Published 27 Apr 2015 in cs.AI, cs.CL, and cs.IR

Abstract: Social media is becoming an increasingly important source of information to complement traditional pharmacovigilance methods. In order to identify signals of potential adverse drug reactions, it is necessary to first identify medical concepts in the social media text. Most of the existing studies use dictionary-based methods which are not evaluated independently from the overall signal detection task. We compare different approaches to automatically identify and normalise medical concepts in consumer reviews in medical forums. Specifically, we implement several dictionary-based methods popular in the relevant literature, as well as a method we suggest based on a state-of-the-art machine learning method for entity recognition. MetaMap, a popular biomedical concept extraction tool, is used as a baseline.

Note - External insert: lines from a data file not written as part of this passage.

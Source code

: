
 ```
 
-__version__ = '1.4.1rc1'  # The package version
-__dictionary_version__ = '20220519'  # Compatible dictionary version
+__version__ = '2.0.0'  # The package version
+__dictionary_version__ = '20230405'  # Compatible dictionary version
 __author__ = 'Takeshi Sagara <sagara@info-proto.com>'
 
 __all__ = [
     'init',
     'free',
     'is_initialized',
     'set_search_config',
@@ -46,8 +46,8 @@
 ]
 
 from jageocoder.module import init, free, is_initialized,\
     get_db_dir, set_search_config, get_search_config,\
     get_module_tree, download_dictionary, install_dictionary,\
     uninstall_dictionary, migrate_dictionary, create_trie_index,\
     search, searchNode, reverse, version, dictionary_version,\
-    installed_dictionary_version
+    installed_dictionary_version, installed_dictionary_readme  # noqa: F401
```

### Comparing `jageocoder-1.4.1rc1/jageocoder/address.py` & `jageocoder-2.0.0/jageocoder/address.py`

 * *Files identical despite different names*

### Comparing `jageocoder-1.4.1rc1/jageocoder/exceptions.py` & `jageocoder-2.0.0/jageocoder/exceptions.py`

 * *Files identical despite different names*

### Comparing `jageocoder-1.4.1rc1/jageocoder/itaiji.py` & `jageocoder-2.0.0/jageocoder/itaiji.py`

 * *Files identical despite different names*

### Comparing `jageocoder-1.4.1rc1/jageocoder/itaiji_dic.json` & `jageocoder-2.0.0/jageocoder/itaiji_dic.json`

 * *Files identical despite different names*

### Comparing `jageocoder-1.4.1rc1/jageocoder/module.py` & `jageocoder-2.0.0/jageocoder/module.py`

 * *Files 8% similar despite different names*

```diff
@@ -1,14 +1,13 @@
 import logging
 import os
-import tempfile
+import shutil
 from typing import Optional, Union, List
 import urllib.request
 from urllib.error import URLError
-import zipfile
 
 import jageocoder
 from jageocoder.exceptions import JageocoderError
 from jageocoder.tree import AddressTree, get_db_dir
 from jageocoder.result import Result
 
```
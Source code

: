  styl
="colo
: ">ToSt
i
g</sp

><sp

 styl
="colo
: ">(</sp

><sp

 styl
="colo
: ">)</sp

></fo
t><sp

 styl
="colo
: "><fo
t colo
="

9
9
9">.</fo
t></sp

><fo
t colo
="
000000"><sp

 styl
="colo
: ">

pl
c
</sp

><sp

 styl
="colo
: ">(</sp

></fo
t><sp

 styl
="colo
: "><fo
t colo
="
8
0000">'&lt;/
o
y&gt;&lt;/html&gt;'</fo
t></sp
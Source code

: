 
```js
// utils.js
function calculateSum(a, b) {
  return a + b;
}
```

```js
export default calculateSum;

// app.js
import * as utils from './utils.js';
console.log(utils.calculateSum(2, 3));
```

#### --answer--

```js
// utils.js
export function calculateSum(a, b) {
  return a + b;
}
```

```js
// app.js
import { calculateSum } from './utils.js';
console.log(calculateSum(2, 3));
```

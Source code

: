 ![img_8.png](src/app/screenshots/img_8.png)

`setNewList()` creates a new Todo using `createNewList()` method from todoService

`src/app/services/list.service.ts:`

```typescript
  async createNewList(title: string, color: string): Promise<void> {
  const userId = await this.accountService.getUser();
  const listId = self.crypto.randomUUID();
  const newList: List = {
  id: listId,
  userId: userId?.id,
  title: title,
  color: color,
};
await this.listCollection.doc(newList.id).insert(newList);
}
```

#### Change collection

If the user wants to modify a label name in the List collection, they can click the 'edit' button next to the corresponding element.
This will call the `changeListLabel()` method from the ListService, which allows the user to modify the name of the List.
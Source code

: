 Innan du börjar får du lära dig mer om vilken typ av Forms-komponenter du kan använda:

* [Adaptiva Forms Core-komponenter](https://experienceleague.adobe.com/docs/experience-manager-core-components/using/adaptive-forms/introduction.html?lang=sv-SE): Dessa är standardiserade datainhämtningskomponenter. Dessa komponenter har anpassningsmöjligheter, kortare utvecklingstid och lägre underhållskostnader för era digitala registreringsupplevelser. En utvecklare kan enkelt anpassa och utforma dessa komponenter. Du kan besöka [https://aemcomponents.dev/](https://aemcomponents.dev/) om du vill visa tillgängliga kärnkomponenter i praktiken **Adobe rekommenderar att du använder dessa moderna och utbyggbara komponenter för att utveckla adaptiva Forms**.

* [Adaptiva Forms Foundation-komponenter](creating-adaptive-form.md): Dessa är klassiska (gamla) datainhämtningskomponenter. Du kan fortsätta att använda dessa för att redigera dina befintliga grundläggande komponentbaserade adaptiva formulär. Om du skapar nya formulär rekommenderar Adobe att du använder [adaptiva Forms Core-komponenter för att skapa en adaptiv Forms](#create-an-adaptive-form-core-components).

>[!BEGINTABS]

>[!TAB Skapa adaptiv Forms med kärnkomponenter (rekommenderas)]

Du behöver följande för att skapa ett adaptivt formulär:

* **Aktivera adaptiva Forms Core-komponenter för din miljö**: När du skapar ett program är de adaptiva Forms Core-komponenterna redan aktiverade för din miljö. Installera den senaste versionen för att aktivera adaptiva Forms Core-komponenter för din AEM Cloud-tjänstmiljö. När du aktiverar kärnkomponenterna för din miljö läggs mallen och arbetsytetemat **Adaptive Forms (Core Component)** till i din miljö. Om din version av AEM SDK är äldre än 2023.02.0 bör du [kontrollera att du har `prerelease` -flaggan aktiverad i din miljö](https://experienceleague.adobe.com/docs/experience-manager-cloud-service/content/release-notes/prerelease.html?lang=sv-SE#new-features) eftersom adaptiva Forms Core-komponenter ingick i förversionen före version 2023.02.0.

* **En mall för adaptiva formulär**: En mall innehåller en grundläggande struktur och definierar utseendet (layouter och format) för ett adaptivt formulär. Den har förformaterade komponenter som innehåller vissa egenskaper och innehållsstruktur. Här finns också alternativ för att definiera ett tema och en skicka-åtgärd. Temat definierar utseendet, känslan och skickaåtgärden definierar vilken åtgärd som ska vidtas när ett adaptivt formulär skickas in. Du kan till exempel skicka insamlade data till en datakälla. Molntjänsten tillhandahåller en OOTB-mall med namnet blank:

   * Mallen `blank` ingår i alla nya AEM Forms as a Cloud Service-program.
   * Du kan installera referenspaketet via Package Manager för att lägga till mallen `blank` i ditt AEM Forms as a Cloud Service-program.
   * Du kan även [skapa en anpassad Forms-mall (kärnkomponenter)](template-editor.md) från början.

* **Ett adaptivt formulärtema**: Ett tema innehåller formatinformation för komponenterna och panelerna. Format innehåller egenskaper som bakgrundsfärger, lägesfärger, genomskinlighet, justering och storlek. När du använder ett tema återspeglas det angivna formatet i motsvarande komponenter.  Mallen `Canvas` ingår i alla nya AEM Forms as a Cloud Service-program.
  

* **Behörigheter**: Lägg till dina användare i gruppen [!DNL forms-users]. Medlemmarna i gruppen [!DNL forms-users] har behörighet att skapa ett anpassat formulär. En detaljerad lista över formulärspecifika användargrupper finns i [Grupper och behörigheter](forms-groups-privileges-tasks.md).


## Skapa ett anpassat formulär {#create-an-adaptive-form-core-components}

Our evaluations were performed in a controlled setting on a common corpus which is a collection of medical forum posts annotated with concepts and linked to controlled vocabularies such as MedDRA and SNOMED CT. To our knowledge, our study is the first to systematically examine the effect of popular concept extraction methods in the area of signal detection for adverse reactions. We show that the choice of algorithm or controlled vocabulary has a significant impact on concept extraction, which will impact the overall signal detection process. We also show that our proposed machine learning approach significantly outperforms all the other methods in identification of both adverse reactions and drugs, even when trained with a relatively small set of annotated text.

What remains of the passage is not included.